[Data records]
== Segment start ==
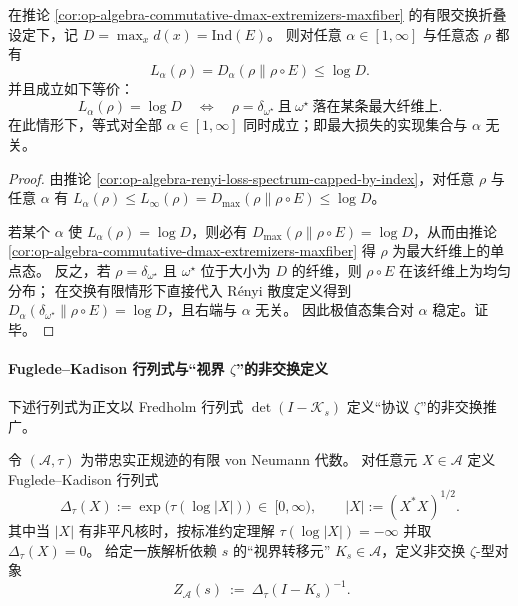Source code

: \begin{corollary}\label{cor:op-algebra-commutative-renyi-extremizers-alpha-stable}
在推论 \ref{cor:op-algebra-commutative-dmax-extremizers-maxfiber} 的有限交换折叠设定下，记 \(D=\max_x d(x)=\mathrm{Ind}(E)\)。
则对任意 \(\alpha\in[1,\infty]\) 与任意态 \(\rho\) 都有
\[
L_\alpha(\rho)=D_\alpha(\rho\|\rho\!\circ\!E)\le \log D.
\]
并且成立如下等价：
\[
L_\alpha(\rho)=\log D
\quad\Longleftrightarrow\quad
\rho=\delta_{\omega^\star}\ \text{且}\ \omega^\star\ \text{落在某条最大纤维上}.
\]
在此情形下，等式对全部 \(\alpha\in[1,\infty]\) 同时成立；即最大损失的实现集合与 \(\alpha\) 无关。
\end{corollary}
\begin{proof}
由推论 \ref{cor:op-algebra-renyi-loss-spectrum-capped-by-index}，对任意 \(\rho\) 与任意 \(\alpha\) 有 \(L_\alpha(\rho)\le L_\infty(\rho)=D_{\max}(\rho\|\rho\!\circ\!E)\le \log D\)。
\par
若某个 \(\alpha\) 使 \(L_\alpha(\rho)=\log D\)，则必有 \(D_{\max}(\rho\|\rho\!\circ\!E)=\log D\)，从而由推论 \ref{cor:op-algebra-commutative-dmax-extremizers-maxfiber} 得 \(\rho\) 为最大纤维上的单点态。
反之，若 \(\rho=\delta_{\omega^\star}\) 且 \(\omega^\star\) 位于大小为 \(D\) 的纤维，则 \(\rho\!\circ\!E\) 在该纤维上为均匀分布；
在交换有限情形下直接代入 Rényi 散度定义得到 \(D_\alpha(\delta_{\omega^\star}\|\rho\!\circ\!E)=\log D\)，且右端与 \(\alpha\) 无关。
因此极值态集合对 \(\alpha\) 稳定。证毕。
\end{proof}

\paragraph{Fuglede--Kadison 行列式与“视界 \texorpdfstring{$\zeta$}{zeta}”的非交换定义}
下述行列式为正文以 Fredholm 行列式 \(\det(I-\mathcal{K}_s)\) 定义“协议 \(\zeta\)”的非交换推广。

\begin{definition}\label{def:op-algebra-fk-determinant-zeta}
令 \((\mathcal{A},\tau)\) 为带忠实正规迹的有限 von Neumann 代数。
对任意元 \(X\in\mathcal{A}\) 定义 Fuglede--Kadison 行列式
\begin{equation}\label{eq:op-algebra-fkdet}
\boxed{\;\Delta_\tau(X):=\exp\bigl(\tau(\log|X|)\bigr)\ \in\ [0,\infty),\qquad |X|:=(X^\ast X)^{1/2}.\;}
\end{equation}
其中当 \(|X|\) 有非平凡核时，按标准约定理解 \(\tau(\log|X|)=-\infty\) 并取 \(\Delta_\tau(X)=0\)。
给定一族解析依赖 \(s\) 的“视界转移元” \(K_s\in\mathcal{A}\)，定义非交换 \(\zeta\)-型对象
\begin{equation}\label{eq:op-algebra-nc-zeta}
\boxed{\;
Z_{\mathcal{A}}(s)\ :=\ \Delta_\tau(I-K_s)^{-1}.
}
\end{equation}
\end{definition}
== Segment end ==
== Segment start ==
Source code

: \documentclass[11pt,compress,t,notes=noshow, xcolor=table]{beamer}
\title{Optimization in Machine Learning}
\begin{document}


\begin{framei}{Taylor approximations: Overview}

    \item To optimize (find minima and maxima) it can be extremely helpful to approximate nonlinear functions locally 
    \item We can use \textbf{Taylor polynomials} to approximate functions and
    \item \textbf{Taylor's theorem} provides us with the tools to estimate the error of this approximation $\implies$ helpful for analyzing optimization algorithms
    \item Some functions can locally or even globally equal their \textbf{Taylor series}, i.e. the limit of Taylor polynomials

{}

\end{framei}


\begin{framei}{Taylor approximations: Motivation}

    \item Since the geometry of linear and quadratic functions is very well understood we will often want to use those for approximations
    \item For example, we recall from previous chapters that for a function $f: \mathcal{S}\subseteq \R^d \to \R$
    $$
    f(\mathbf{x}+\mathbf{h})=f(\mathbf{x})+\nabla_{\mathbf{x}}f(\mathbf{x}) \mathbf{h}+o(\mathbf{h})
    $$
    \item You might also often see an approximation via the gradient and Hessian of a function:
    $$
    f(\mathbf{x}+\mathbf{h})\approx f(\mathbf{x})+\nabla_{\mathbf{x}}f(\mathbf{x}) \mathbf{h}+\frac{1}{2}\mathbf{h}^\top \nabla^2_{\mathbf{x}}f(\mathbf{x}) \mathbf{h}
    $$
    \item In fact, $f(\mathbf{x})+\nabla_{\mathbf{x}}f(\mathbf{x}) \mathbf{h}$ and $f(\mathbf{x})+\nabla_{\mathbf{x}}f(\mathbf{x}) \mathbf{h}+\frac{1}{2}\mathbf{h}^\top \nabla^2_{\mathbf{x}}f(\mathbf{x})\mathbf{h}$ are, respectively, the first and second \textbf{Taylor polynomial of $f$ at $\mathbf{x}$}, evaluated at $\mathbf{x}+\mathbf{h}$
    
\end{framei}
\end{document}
== Segment end ==
Each line above with the word "corollary" needs to be copied.

: \begin{corollary}\label{cor:op-algebra-commutative-renyi-extremizers-alpha-stable}
\end{corollary}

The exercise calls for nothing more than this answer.